Until around 500 CE, when the Devanagari script was created, Sanskrit was written in its earliest form known to man in the Brahmi script. The earliest Sanskrit text manuscript dates to around 1000 CE and is thought to be from the Gupta era (4th-6th century C.E.).
11. Tamil (5000 years)
Tamil is a language with native speakers in Malaysia, Sri Lanka, and India. It is the national tongue of India, Tamil Nadu, and Sri Lanka.
Tamil is a classical language. Hence it has a vast amount of literature. Tamil literature and writing are both diverse. Tamil, which continues to be used to publish hundreds of daily newspapers, is the oldest language still in use today. Many people think that Tamil first appeared around 2500 BC.
The majority of words from classical Tamil are still used in contemporary Tamil.
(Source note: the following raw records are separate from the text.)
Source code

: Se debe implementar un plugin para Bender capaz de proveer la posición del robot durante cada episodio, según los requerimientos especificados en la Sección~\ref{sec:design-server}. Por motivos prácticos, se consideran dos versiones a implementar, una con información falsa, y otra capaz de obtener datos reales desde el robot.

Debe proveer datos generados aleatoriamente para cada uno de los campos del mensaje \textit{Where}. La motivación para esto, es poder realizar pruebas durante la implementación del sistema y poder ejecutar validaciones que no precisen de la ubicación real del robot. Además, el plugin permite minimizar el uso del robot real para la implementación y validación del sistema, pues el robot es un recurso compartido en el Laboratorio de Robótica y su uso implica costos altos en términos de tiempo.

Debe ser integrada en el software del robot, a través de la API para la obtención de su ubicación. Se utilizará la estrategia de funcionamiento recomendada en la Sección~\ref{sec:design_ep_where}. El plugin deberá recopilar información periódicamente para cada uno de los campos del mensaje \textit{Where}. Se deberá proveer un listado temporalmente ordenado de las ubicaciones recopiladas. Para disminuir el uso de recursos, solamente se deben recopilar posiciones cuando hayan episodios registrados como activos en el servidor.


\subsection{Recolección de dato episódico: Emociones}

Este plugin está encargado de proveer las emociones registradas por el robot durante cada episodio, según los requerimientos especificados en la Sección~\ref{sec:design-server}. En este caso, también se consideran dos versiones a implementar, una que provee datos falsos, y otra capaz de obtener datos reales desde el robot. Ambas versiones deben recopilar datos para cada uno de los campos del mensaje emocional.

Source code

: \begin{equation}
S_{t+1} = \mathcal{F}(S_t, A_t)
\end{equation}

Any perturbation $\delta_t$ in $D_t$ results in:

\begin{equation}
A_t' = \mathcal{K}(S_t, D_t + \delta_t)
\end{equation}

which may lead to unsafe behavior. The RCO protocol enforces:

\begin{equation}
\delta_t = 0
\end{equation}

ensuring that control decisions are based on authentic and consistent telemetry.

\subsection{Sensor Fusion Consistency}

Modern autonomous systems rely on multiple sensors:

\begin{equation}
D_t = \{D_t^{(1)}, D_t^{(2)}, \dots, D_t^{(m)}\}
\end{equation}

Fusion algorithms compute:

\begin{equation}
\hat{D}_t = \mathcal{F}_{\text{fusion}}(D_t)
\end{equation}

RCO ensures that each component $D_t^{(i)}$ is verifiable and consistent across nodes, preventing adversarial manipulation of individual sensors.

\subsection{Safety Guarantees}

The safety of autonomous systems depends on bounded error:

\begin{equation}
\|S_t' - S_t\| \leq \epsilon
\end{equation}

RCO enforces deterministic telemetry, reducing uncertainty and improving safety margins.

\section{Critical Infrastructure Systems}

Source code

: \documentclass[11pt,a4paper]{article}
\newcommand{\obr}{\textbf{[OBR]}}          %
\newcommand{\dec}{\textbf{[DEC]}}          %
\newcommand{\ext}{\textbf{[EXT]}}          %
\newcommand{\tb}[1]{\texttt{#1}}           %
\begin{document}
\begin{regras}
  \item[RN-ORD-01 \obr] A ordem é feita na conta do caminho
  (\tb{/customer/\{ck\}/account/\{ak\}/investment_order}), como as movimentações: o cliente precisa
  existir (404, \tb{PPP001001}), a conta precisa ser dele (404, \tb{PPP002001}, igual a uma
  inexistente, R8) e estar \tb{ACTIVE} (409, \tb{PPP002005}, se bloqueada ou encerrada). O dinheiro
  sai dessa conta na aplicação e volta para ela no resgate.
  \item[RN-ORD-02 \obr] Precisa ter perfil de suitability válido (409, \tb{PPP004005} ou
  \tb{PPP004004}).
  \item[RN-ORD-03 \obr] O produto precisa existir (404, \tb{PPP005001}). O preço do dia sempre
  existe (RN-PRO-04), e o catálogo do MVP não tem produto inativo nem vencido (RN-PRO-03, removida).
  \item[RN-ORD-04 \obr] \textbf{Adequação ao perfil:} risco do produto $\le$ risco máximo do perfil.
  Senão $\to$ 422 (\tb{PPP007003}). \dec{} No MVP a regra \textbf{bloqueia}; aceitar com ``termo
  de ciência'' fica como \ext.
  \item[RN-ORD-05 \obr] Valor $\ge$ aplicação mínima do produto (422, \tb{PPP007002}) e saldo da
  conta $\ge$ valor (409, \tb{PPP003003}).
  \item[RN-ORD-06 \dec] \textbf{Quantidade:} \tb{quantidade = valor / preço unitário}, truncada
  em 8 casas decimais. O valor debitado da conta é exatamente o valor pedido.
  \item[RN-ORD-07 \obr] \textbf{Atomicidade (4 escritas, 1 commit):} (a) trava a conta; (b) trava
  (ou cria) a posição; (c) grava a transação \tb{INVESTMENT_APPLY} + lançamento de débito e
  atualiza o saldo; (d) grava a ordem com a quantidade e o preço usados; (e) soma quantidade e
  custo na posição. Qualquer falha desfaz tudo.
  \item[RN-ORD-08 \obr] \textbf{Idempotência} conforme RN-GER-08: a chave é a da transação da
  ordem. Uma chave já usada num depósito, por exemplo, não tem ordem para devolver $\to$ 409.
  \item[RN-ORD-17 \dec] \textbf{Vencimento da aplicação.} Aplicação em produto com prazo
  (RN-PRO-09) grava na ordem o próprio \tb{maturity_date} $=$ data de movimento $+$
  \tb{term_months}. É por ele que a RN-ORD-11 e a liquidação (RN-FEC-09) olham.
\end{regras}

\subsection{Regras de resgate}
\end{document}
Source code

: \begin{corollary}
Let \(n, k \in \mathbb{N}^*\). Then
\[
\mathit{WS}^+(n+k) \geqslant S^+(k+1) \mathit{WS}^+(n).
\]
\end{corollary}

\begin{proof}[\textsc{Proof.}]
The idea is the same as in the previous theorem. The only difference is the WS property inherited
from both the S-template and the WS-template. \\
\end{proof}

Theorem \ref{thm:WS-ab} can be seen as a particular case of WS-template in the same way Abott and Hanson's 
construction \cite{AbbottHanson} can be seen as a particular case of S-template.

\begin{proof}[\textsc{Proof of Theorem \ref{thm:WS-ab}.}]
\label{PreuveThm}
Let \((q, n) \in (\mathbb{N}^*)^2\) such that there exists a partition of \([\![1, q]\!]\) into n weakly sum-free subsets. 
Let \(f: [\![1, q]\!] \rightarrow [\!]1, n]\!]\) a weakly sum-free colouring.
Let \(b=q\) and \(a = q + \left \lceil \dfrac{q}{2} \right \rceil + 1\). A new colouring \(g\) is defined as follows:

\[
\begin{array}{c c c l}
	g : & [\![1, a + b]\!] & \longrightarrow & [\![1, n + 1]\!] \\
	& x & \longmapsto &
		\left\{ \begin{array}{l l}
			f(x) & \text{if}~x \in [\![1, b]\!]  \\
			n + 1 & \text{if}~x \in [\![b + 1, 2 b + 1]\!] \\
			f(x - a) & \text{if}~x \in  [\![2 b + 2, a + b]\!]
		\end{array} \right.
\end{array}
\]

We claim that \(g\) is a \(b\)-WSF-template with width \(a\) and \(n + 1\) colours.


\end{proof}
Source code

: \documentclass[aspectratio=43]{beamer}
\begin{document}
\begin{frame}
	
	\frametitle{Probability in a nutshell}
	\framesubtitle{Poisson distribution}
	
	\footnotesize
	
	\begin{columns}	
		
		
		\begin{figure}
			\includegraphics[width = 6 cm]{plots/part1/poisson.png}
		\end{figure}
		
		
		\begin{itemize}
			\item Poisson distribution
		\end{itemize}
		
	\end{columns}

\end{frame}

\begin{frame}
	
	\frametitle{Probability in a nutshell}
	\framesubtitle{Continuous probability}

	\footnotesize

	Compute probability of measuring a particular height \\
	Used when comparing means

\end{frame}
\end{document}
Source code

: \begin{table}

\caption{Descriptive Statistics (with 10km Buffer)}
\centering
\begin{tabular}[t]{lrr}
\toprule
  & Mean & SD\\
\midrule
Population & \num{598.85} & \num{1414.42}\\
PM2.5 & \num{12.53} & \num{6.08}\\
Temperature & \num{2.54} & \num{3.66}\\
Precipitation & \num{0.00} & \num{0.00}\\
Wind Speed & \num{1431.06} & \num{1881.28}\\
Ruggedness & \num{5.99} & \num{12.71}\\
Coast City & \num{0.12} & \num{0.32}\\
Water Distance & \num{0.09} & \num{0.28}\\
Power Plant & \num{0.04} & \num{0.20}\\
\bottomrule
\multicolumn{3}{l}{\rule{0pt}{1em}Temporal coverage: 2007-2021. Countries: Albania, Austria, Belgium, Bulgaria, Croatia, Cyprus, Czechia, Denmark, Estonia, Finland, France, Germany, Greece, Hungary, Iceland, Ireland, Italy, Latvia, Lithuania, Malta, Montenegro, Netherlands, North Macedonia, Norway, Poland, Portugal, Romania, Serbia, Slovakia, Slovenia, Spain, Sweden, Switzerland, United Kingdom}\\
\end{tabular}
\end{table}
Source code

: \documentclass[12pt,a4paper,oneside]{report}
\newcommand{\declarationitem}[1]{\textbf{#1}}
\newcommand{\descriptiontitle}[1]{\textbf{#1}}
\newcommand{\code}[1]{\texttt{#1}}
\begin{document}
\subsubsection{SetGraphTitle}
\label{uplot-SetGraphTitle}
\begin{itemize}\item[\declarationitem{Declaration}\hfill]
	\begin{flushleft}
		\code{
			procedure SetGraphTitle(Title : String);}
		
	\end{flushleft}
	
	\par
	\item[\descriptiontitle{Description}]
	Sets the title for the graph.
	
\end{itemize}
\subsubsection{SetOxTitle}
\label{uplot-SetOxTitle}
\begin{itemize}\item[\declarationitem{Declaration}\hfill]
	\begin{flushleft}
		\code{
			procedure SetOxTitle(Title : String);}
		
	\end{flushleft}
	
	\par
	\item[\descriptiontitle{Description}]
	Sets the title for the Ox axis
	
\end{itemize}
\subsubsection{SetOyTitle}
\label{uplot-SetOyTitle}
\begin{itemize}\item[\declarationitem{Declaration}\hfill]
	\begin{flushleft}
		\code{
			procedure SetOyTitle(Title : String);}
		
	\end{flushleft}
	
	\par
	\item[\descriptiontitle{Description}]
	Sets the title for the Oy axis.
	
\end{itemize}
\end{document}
The modern Tamil language does, however, frequently use several loanwords from Sanskrit and Prakrit. This has led to most Tamil native speakers today being able to understand classical Tamil to varied degrees, along with the value put on understanding ancient works like Tirukkural.
I hope you've learned some of the oldest Indian languages. All of this general knowledge information is available on our website.